→ **Problem description**: Work out how many lines of the data below hold the string "NextRequest". Answer with that number alone.

Dataset entries:
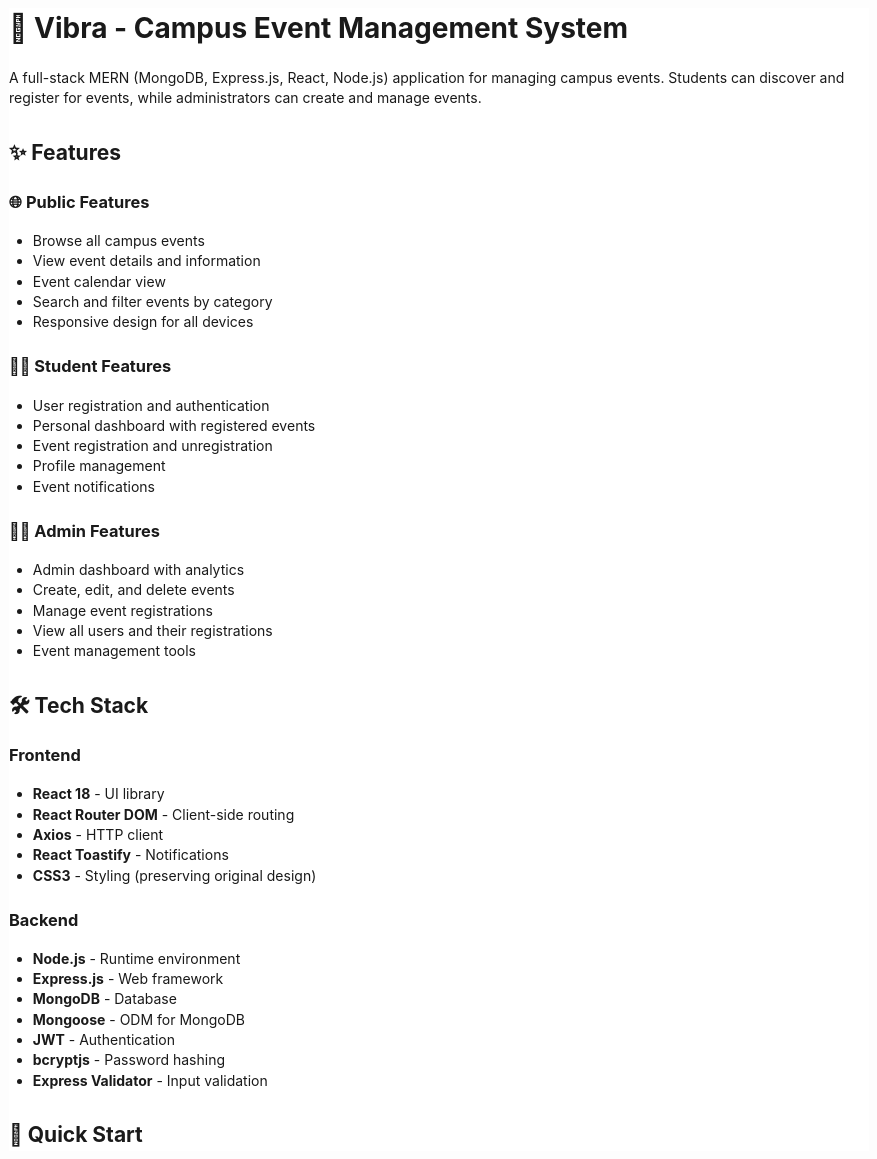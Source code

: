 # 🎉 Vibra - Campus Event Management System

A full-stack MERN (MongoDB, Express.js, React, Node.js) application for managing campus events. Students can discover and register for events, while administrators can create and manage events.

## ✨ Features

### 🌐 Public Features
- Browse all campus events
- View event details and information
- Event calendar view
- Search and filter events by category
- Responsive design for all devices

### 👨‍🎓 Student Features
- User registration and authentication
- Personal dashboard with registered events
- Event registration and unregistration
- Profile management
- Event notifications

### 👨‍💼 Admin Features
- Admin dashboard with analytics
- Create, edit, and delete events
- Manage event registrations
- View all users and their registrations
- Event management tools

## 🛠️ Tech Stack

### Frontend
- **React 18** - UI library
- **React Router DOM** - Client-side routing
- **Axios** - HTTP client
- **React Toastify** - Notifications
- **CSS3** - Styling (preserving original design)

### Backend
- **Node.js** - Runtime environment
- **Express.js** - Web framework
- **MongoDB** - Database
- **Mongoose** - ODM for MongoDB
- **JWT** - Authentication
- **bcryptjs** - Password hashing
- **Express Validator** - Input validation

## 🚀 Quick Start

* * *

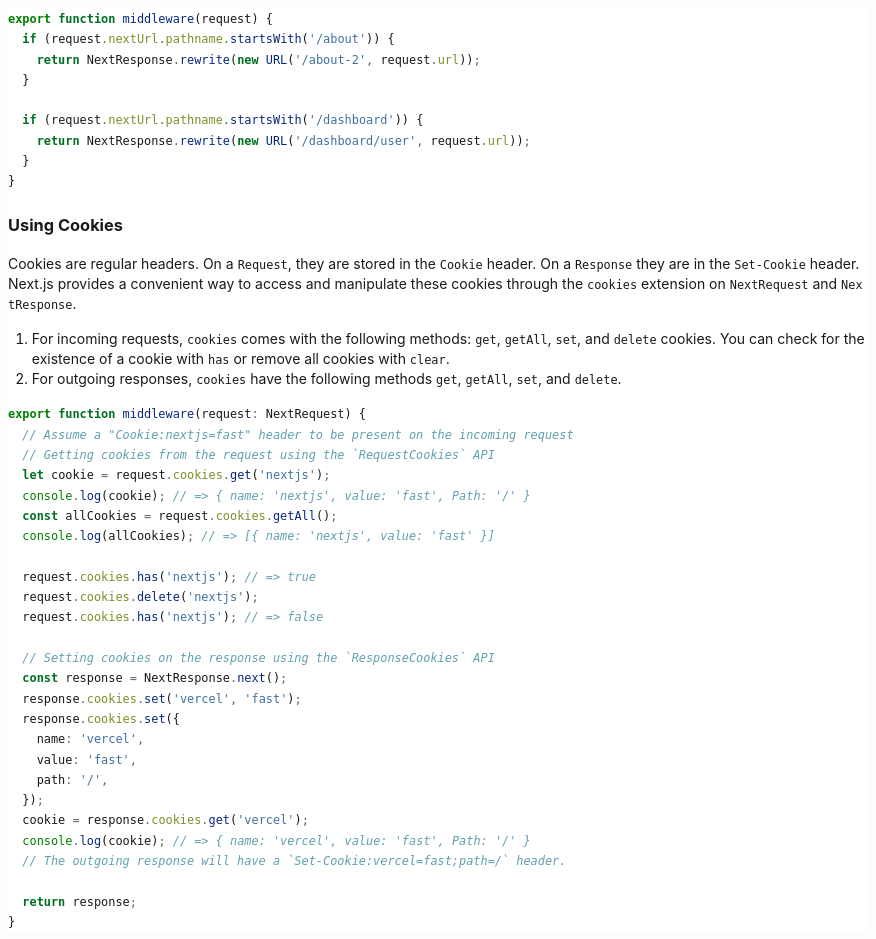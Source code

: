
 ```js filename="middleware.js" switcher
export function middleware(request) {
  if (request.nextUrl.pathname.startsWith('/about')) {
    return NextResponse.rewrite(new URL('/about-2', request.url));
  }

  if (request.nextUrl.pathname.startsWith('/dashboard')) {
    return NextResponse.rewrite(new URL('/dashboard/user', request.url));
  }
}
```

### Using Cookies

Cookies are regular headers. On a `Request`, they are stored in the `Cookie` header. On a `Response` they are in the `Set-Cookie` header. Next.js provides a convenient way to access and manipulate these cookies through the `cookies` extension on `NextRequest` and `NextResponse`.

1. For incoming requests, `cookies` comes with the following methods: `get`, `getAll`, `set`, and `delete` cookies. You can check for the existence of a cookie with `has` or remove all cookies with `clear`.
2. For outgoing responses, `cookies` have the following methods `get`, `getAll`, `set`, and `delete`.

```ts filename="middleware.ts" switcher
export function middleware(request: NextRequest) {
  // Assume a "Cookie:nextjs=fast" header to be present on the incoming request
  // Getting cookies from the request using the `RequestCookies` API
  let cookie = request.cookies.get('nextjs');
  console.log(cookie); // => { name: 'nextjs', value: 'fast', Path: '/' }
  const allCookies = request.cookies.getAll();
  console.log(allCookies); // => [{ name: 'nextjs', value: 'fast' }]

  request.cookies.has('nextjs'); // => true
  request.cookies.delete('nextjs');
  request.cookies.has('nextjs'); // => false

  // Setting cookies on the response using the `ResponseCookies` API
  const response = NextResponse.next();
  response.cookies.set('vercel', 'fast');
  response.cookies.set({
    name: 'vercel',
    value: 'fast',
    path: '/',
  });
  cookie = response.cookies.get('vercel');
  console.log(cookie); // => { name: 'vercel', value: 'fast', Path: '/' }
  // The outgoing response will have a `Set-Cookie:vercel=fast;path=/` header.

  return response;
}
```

==

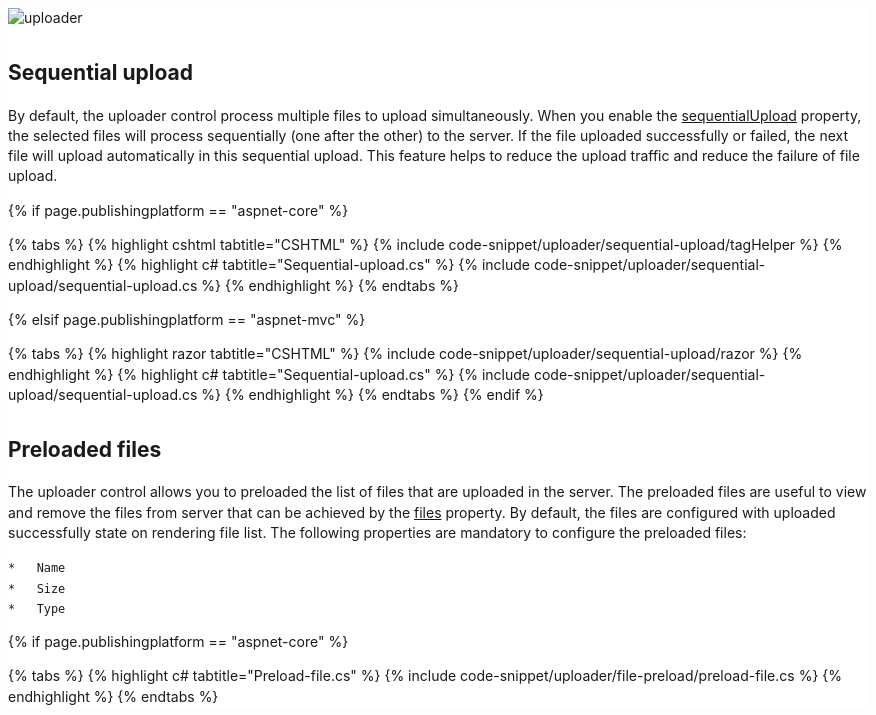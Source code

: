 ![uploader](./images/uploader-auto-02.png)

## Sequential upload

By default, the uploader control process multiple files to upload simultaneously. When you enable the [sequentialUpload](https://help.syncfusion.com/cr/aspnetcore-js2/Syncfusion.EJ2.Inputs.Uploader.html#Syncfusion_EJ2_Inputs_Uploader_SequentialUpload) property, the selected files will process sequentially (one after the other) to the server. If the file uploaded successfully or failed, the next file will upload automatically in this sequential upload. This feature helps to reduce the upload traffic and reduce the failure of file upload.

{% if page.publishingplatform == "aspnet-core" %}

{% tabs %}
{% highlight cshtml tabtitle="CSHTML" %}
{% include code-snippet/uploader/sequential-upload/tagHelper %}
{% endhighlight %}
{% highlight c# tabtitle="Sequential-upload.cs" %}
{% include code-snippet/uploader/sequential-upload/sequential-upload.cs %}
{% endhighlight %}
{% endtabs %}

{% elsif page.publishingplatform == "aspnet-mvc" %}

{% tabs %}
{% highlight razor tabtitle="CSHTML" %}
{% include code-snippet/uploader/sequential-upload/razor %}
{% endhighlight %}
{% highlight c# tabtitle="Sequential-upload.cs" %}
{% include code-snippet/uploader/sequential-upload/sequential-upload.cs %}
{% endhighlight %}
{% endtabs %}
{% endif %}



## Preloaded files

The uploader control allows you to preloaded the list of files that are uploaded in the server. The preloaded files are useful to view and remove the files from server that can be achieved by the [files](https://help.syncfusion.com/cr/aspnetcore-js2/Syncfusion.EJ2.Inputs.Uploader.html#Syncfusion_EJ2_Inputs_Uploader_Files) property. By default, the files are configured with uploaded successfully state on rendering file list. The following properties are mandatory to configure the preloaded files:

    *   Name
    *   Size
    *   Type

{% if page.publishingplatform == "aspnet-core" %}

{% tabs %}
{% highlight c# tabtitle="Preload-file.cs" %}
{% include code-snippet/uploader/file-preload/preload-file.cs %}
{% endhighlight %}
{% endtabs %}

→ **Expected answer**: 2